The present invention relates generally to the field of data processing systems for analyzing biological microarrays. More particularly, the invention relates to techniques for integrating data derived from multiple images made of such microarrays.
An increasing number of applications have been developed for biological microarrays. Such microarrays typically include deoxyribonucleic acid (DNA) and ribonucleic acid (RNA) probes. These are specific for nucleotide sequences present in genes in humans and other organisms. In certain applications, for example, individual DNA and RNA probes can be attached at small locations in a geometric grid (or randomly) on a microarray support. A test sample, such as from a known person or organism, can be exposed to the grid, such that complimentary genes of fragments hybridize to probes at the individual sites in the array. The array can then be examined by scanning specific frequencies of light over the sites to identify which genes or fragments in the sample are present, by fluorescence of the sites at which genes or fragments hybridized.
In similar applications, biological microarrays may be used for genetic sequencing and similar applications. In general, genetic sequencing consists of determining the order of nucleotides or nucleic acid in a length of genetic material, such as a fragment of DNA or RNA. Relatively short sequences are typically analyzed, and the resulting sequence information may be used in various bioinformatics methods to logically fit fragments together so as to reliably determine the sequence of much more extensive lengths of genetic material from which the fragments were derived. Automated, computer-based examination of characteristic fragments have been developed, and have been used more recently in genome mapping, identification of genes and their function, and so forth.

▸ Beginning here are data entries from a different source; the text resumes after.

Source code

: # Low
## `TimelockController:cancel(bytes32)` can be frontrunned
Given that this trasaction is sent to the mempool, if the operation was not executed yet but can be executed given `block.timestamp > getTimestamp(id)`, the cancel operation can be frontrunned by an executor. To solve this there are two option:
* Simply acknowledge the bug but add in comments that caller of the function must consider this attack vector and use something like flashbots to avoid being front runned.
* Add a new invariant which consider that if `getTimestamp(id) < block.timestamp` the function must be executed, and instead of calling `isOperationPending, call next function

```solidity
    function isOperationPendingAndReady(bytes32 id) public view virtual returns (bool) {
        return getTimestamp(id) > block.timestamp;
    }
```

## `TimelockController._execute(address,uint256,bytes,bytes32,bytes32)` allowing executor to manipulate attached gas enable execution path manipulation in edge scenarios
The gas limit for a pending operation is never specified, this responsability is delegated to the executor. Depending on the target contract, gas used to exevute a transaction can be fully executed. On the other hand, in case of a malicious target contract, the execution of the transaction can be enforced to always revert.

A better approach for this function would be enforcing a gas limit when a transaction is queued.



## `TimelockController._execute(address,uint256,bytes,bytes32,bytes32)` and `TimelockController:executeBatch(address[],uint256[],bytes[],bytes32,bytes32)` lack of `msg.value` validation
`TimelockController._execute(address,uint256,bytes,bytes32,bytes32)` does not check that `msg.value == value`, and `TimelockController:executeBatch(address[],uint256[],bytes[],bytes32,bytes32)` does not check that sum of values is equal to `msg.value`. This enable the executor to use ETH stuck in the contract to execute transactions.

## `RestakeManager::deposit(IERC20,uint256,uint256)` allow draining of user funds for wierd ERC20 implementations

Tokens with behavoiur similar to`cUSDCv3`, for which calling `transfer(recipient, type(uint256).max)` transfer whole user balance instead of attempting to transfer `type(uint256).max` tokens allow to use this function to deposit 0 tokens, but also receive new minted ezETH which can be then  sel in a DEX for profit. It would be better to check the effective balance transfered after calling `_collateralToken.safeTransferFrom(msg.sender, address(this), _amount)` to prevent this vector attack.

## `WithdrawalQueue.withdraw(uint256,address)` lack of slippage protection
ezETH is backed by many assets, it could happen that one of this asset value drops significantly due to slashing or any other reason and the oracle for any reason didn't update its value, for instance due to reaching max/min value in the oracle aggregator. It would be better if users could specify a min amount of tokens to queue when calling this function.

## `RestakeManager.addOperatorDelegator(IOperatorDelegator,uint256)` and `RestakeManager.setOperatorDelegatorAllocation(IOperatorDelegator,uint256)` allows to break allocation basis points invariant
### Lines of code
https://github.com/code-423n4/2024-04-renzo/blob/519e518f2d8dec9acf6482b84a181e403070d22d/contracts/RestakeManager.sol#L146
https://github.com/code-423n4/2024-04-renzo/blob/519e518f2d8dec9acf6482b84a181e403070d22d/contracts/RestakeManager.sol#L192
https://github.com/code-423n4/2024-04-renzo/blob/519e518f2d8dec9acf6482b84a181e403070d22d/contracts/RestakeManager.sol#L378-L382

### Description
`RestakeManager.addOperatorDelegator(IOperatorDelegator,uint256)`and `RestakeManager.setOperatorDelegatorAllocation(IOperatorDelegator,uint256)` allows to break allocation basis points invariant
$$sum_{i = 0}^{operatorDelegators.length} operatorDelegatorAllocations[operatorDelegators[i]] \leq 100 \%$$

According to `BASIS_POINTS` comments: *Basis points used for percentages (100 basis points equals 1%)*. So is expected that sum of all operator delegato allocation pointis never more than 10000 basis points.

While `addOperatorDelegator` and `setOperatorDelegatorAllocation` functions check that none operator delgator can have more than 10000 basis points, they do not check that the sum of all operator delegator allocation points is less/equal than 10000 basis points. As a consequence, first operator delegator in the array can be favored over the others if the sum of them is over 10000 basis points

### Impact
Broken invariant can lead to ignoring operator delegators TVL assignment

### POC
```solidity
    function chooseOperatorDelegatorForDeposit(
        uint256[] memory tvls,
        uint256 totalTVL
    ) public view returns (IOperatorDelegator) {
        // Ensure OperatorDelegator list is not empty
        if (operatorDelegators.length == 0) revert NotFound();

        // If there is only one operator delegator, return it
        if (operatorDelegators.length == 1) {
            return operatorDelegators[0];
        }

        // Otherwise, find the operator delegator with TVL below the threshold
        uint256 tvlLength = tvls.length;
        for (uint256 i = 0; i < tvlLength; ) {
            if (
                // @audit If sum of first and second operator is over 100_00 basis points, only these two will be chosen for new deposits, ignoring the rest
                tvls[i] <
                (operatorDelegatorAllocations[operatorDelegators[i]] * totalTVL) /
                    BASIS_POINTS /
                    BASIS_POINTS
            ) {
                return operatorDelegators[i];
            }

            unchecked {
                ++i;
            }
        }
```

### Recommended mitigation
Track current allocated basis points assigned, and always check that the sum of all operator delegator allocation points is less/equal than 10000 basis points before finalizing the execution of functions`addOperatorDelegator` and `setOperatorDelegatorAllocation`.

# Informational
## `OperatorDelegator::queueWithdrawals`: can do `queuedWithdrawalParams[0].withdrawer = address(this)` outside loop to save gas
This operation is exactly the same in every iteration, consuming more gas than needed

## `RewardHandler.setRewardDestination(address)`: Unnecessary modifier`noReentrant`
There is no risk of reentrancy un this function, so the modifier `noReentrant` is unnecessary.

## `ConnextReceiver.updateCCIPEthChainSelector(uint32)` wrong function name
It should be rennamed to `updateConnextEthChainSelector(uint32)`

For these and other applications of biological microarrays, improvements have recently been made in imaging systems for capturing data related to the individual molecules attached at sites of the microarrays. For example, improvements in imaging systems allow for faster, more accurate and higher resolution scanning and imaging, particularly through the use of line-scanning and confocal control of imaging optics. However, as the density of microarrays increases, and the size of the areas containing individually characterized sites also increases, scanning, both by point scanning and line scanning approaches becomes problematic. In particular, depending upon the limitations of the scanner, a pre-defined area of a microarray area or site grid may be too large to be scanned in a single pass by the scanning system. Consequently, information gathered from a scanning pass will be incomplete unless associated with that of other scanning passes for the overall area.
Conventional techniques may be used to piece together images of the scanned regions of microarrays. However, such techniques require extensive memory and computational capacities. Simply stitching images together does not result in a time or computationally efficient approach to analysis of the image data acquired of the microarrays.
There is a need, therefore, for an improved technique for analyzing image data in multiple imaging passes over a biological microarray. There is a particular need for techniques that will allow rapid and accurate integration of data from multiple imaging passes, permitting improved throughput for diagnostic, encoding, sequencing, and other operations performed with the microarrays.